Pisa, 11 giugno 2002

a cura di Paolo Zuddas

I lavori sono stati introdotti dal prof. A. Ruggeri, che ha ricordato tra l’altro che, in assenza di principi e criteri direttivi, le deleghe vanno intese in senso minimale, valendo per il decreto legislativo il principio di legalità in senso sostanziale. Le interferenze tra decreti legge e decreti legislativi vanno inoltre presunte come illegittime, in ragione della probabile insussistenza dei presupposti di necessità e urgenza che abilitano al ricorso allo strumento del decreto legge; in tali circostanze dovrebbe peraltro invertirsi l’onere della prova della necessità e urgenza, la cui dimostrazione spetterebbe al governo. Il decreto legge, inoltre, non può modificare i principi e criteri direttivi della legge delega: se li vuole modificare, il governo deve presentare un nuovo disegno di legge delega. Muovendo dalla considerazione che la regola non richiede motivazione, mentre la richiede l’eccezione, il prof. Ruggeri ha affermato che – stante la presunzione di conformità del parere parlamentare alla legge di delega – in caso contrario l’onere della prova graverebbe sul governo che si discosti dal parere: un tale sistema peraltro responsabilizzerebbe maggiormente sia il governo che il parlamento. Lo stesso rapporto tra motivazione delle regole e dell’eccezione dovrebbe valere anche per le leggi di delega, che rappresentano in qualche misura una eccezione alla attribuzione della potestà legislativa al parlamento. La delega deve giustificare se stessa: la necessità del ricorso a tale strumento, infatti, solo talvolta è scontato, per tabulas (ad es., per i codici). In conclusione, il prof. Ruggeri ha affermato che la logica dei procedimenti integrati deve sottostare al principio di ragionevolezza. In questo senso, la legge che si allontani da metanorme contenute in leggi presenti non è incompetente, ma irragionevole: così il canone di ragionevolezza utilizzato dalla Corte costituzionale supplirebbe all’assenza di norme sulla normazione.

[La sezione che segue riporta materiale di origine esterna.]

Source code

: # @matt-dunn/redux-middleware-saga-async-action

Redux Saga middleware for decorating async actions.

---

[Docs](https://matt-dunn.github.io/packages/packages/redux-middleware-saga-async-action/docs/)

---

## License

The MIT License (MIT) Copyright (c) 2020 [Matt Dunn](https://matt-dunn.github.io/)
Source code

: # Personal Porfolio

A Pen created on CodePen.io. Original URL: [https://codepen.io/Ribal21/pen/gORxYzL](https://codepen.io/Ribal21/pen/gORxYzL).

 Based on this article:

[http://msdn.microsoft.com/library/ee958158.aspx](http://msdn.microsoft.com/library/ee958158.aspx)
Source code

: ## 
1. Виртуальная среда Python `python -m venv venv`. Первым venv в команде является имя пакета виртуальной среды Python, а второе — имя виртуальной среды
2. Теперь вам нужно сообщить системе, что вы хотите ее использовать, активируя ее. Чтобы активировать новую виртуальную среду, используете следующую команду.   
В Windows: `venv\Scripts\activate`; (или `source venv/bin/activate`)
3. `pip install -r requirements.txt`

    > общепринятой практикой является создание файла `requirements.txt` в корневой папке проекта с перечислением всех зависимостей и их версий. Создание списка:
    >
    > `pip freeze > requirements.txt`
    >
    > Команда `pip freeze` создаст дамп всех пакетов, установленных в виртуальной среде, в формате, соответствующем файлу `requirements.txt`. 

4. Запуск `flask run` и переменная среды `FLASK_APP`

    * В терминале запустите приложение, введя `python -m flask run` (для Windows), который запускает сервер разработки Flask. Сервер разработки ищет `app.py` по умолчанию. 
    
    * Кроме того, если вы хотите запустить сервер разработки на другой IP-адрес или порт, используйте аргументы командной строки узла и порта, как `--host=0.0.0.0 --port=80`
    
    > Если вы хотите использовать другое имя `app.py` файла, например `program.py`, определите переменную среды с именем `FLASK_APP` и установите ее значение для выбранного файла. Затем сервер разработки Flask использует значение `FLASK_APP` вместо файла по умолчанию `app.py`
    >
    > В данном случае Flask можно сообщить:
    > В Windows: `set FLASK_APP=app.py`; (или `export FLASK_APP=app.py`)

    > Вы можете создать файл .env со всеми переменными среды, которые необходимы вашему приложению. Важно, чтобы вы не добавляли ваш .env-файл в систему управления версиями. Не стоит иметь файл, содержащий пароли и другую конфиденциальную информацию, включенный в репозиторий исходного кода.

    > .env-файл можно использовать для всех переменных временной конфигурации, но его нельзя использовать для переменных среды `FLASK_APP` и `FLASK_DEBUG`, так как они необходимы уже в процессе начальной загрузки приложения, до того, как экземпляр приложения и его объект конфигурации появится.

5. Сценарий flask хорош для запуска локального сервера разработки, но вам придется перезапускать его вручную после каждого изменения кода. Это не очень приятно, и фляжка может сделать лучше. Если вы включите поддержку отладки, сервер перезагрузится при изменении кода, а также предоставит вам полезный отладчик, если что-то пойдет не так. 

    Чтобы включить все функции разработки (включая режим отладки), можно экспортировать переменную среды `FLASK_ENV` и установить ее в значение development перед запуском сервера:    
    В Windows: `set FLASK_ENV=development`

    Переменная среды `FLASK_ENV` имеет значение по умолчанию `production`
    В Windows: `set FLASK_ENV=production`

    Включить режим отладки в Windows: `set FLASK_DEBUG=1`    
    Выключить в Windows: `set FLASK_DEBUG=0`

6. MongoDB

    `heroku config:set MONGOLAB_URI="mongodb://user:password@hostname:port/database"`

Il dott. G. Tarli Barbieri – intervenendo su La grande espansione della delegazione legislativa – ha ricordato in primo luogo che la prassi contraddice la dottrina costituzionalistica sul carattere eccezionale e derogatorio della delega legislativa. La delega, infatti, è ed è sentita come fonte ordinaria e ‘normale’ per procedere a riforme settoriali e intersettoriali; ne risulta quindi ridimensionata la centralità della legge. Ma il fenomeno che appare più evidente è che il sistema politico sembra essersi appropriato del sistema delle fonti. Basti qualche esempio: il governo ha emanato ordinanze contingibili e urgenti in previsione dei problemi futuri di ordine pubblico connessi alla prossima presidenza italiana dell’UE; la riforma del Titolo V della parte seconda della Costituzione non è ancora avvertita come vincolante in sede parlamentare, tanto che alcune leggi delega non tengono conto del nuovo riparto di competenze.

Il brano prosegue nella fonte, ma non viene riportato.